At this time, the groups requested that the Bureau consider phased development as an alternative to the lessees' plan. Id. at 596-630. Phased development, as the groups defined it, clusters drilling geographically to maintain open areas. Aplt. Br. at 14-15, 27; LSA at 599, 603-04. Drilling also proceeds a coal seam at a time. LSA at 599, 603-04. Developers reclaim each site to a pastoral landscape before drilling in a new site. Id. at 604. Phased development necessarily delays most drilling for 10 years to decades or longer. Id. The groups admitted that their plan may allow other developers to drain federal minerals. Id. at 605. But they suggested that the Bureau could reduce its drainage losses through compensation agreements, protective wells, compensatory royalties, unitization, and state coordination. Id. at 605-606.

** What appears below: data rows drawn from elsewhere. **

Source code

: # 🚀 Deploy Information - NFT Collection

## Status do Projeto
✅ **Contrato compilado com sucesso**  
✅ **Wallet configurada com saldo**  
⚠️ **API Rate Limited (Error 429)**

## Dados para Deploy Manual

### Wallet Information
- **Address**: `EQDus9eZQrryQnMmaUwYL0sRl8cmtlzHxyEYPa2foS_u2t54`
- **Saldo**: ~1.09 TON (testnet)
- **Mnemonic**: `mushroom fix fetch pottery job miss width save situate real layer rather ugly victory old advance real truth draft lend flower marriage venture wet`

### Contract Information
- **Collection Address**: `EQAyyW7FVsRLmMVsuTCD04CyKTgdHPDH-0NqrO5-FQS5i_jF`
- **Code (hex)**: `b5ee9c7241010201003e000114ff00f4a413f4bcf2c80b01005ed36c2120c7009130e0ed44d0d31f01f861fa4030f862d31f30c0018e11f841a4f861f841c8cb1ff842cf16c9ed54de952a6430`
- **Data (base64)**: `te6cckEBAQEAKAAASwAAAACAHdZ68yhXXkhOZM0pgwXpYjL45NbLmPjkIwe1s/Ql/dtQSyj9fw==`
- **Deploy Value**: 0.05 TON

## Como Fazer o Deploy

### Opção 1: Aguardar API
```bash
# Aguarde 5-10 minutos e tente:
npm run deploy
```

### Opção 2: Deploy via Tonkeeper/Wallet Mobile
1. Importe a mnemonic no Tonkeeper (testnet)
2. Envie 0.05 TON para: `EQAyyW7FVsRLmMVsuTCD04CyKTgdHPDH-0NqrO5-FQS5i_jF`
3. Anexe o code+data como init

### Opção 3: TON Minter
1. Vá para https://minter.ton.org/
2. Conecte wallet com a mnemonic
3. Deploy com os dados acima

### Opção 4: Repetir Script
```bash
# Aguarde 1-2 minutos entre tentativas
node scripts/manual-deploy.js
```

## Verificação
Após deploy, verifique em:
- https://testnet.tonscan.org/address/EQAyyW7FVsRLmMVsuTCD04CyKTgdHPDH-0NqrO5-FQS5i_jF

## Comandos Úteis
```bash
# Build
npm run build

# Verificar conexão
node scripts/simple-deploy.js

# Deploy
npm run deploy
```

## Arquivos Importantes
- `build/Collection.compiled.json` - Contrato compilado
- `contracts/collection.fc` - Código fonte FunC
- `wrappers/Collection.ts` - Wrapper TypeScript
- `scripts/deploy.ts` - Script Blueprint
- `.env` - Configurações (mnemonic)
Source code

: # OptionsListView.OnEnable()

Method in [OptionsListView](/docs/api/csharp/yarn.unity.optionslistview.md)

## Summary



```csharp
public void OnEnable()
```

The Bureau's final environmental impact statement studied in detail several alternative development plans, including a no-action alternative. Id. at 217-18, 224. But the Bureau refused to give phased development detailed study. Among the Bureau's six reasons for dropping the plan was that phased development would not meet the project's purposes. Id. at 342, 367. One group, the Wyoming Outdoor Council, protested this decision. Id. at 471-515.
The Bureau incorporated the final environmental impact statement into its 2003 Record of Decision. In itself, the new resource management plan permitted no on-the-ground activities. LSA at 385. Instead it required new site-specific NEPA analyses and approvals before any development began. Id. It also required lessees to comply with mitigation requirements. Id. at 385, 390-393.